▶ [PROBLEM DETAILS]
Starting from the line that contains "- [x] Você começa", output every remaining line of the records below exactly as it appears, that line and the last one included.

▶ [DATA RECORDS]

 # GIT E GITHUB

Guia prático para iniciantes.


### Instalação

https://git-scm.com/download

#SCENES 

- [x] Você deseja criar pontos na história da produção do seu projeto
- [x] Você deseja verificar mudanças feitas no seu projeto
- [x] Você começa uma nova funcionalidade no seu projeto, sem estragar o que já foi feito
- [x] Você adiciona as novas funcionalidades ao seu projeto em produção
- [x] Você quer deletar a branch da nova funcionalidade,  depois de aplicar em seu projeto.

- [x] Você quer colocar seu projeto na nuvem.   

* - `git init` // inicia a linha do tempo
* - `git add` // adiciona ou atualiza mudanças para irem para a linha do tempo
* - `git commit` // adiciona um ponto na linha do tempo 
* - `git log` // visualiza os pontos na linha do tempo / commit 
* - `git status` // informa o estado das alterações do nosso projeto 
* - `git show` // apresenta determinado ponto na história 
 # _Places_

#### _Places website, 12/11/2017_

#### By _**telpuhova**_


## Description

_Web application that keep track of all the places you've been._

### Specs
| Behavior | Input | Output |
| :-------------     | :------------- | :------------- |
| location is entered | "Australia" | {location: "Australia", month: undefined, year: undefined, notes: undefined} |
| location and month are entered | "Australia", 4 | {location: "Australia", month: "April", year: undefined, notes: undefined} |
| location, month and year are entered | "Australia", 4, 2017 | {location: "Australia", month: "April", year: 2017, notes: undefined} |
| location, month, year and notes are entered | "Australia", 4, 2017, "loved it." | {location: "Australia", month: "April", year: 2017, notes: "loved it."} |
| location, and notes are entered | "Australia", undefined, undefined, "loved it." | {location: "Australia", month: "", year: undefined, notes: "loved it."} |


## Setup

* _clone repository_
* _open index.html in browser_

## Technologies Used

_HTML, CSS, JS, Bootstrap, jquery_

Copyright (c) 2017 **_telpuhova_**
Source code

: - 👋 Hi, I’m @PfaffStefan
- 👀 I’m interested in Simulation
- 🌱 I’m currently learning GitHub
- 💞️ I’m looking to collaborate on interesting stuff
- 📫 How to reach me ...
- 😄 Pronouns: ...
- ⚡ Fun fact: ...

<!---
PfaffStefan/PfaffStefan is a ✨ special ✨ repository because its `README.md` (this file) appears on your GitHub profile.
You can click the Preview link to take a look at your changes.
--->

▶ [WRITTEN SOLUTION]
- [x] Você começa uma nova funcionalidade no seu projeto, sem estragar o que já foi feito
- [x] Você adiciona as novas funcionalidades ao seu projeto em produção
- [x] Você quer deletar a branch da nova funcionalidade,  depois de aplicar em seu projeto.

- [x] Você quer colocar seu projeto na nuvem.   

* - `git init` // inicia a linha do tempo
* - `git add` // adiciona ou atualiza mudanças para irem para a linha do tempo
* - `git commit` // adiciona um ponto na linha do tempo 
* - `git log` // visualiza os pontos na linha do tempo / commit 
* - `git status` // informa o estado das alterações do nosso projeto 
* - `git show` // apresenta determinado ponto na história 
 # _Places_

#### _Places website, 12/11/2017_

#### By _**telpuhova**_


## Description

_Web application that keep track of all the places you've been._

### Specs
| Behavior | Input | Output |
| :-------------     | :------------- | :------------- |
| location is entered | "Australia" | {location: "Australia", month: undefined, year: undefined, notes: undefined} |
| location and month are entered | "Australia", 4 | {location: "Australia", month: "April", year: undefined, notes: undefined} |
| location, month and year are entered | "Australia", 4, 2017 | {location: "Australia", month: "April", year: 2017, notes: undefined} |
| location, month, year and notes are entered | "Australia", 4, 2017, "loved it." | {location: "Australia", month: "April", year: 2017, notes: "loved it."} |
| location, and notes are entered | "Australia", undefined, undefined, "loved it." | {location: "Australia", month: "", year: undefined, notes: "loved it."} |


## Setup

* _clone repository_
* _open index.html in browser_

## Technologies Used

_HTML, CSS, JS, Bootstrap, jquery_

Copyright (c) 2017 **_telpuhova_**
Source code

: - 👋 Hi, I’m @PfaffStefan
- 👀 I’m interested in Simulation
- 🌱 I’m currently learning GitHub
- 💞️ I’m looking to collaborate on interesting stuff
- 📫 How to reach me ...
- 😄 Pronouns: ...
- ⚡ Fun fact: ...

<!---
PfaffStefan/PfaffStefan is a ✨ special ✨ repository because its `README.md` (this file) appears on your GitHub profile.
You can click the Preview link to take a look at your changes.
--->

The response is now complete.